Watch out Raiders: The Warriors aren’t the best attacking team in the competition, averaging 15.4 points a game – only the troubled Sharks post less (14.7). What the New Zealanders boast, however, is an ability to break tackles. As a team, the Warriors average 37.1 tackle breaks a game – the most in the competition.
Fullback Wade McKinnon leads the way with 102 tackle breaks, while utility Lance Hohaia has 81 and monster winger Manu Vatuvei has 71.
But the Raiders are up there with some of the best defences in the competition. The Green Machine average just 27.5 missed tackles a game – premiership favourites Melbourne (27) and the Dragons (27.4) are only just ahead of them.
Watch out Warriors: Since they were bundled out of finals contention the Raiders have flipped the switch in attack, posting 33.3 points a game in the past three weeks. Only the fast-finishing Eels have averaged more in the same period (36.7).

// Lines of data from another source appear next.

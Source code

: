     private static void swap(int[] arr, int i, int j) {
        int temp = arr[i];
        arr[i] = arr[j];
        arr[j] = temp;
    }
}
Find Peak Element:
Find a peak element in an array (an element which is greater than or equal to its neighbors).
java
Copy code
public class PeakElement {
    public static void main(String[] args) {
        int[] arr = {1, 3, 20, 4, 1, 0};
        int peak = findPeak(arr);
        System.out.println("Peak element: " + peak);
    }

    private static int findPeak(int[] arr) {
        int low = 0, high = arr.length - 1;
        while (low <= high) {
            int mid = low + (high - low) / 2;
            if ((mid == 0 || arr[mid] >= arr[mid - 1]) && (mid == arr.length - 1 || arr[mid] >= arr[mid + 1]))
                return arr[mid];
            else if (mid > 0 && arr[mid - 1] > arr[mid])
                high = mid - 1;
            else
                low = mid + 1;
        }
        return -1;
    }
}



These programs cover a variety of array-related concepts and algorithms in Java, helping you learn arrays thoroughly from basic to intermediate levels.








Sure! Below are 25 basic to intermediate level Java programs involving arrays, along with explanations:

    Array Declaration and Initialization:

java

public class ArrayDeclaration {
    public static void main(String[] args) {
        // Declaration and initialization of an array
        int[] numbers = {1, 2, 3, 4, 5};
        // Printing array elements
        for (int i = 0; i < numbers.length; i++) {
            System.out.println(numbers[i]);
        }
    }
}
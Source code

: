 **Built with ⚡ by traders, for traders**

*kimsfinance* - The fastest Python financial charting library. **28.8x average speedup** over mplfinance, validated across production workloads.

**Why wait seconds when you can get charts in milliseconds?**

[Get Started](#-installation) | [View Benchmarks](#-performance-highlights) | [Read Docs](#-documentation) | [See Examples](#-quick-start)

Canberra’s back three of Josh Dugan, Daniel Vidot and Phil Graham have been in sensational form and have given Raiders fans plenty of hope for the future. Dugan, 19, has been the pick of the bunch, averaging 20 metres more per game than any other player in the NRL (188.2 metres). Fellow teenager Vidot has scored five tries in five games, while Graham has also crossed five times in his past three games.
Perhaps the Warriors should take a leaf out of Canberra’s ‘Dragons blueprint’ and deliberately kick the ball out to limit the effectiveness of Canberra’s trio of speedsters.

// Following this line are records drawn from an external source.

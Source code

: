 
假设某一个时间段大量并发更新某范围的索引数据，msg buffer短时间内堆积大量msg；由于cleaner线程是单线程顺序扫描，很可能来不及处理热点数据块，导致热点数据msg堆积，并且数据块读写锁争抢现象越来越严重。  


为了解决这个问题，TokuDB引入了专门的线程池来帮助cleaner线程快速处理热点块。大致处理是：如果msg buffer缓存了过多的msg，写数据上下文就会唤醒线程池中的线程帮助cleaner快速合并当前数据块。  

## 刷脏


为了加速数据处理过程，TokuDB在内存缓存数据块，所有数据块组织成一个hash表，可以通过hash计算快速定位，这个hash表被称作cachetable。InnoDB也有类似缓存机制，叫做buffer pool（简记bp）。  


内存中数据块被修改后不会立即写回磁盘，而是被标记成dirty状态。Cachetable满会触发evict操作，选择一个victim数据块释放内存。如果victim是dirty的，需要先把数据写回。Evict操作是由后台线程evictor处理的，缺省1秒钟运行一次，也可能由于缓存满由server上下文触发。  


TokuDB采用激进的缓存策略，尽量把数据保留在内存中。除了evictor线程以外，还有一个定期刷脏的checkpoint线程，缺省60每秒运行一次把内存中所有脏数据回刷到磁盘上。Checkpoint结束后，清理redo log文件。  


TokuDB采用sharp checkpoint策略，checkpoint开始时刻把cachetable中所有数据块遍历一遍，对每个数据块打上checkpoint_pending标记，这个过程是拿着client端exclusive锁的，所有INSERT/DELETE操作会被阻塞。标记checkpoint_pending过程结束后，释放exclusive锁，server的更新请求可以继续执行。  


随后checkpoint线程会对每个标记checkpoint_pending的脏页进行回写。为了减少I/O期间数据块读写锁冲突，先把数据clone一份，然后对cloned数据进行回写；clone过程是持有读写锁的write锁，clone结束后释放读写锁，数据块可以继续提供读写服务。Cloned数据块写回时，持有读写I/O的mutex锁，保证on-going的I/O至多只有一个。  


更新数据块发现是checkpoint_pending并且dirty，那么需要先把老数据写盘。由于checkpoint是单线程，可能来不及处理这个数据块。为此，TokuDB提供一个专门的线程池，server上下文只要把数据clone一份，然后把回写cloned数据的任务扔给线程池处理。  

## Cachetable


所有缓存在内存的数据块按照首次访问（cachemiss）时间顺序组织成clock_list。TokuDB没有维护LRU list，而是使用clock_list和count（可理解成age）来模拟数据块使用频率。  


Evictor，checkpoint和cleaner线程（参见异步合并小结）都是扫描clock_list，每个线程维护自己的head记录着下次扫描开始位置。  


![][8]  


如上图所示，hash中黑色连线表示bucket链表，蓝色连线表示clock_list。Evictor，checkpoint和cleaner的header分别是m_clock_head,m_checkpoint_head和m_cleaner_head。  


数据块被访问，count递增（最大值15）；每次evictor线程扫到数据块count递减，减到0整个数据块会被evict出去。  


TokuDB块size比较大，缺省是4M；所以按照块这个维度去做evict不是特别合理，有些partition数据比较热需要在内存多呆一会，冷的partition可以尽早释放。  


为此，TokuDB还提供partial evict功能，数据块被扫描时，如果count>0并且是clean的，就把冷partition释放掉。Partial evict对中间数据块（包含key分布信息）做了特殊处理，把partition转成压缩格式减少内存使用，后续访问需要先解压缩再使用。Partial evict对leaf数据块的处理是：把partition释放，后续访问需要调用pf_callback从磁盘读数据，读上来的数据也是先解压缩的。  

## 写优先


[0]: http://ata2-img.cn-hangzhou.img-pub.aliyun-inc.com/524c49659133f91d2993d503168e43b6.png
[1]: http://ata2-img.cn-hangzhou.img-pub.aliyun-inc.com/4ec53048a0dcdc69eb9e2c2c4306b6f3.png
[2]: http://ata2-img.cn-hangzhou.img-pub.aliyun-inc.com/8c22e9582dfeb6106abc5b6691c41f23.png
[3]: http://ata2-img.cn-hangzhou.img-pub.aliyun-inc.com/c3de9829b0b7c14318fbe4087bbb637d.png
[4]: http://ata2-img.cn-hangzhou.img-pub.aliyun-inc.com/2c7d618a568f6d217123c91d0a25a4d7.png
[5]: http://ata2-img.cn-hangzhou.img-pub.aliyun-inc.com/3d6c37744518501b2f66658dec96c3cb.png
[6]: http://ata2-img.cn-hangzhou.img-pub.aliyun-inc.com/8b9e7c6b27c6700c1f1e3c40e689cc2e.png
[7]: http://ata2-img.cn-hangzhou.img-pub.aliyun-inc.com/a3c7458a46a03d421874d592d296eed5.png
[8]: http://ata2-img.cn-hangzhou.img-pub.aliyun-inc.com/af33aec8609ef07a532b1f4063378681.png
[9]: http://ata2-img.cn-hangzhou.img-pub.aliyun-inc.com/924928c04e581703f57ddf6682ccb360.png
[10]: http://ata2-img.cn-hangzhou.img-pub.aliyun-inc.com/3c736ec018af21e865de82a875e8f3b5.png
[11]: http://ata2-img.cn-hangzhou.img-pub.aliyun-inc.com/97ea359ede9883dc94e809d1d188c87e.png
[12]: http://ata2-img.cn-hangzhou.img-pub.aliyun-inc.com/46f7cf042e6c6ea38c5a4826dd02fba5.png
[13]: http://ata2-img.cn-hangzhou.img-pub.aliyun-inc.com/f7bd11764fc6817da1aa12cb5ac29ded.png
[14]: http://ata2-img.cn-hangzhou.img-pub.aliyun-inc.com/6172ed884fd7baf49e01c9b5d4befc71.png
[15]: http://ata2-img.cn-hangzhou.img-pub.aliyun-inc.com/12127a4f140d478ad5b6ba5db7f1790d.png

Where it will be won: The first 20 minutes. The Warriors concede more points than any other team in the first quarters of games and should they give a confident Raiders team a handy lead early, then chances are plenty more points will follow.
Given the Warriors’ lack of effort in the past few weeks, should their minds not be on the job early in the game, this could turn really ugly really fast for the home fans. The equation can’t be simple enough for Steve Price and his team: turn up or cop a belting.
The history: Played 23; Raiders 13, Warriors 10. Canberra have won three of their past four against the Warriors, including a 38-12 spanking in May when the New Zealand side was held scoreless in the second half.
But the Warriors have won the past four clashes at Mt Smart Stadium, a stat that may give Ivan Cleary and his men a much-needed boost in order to halt their worrying streak of losses.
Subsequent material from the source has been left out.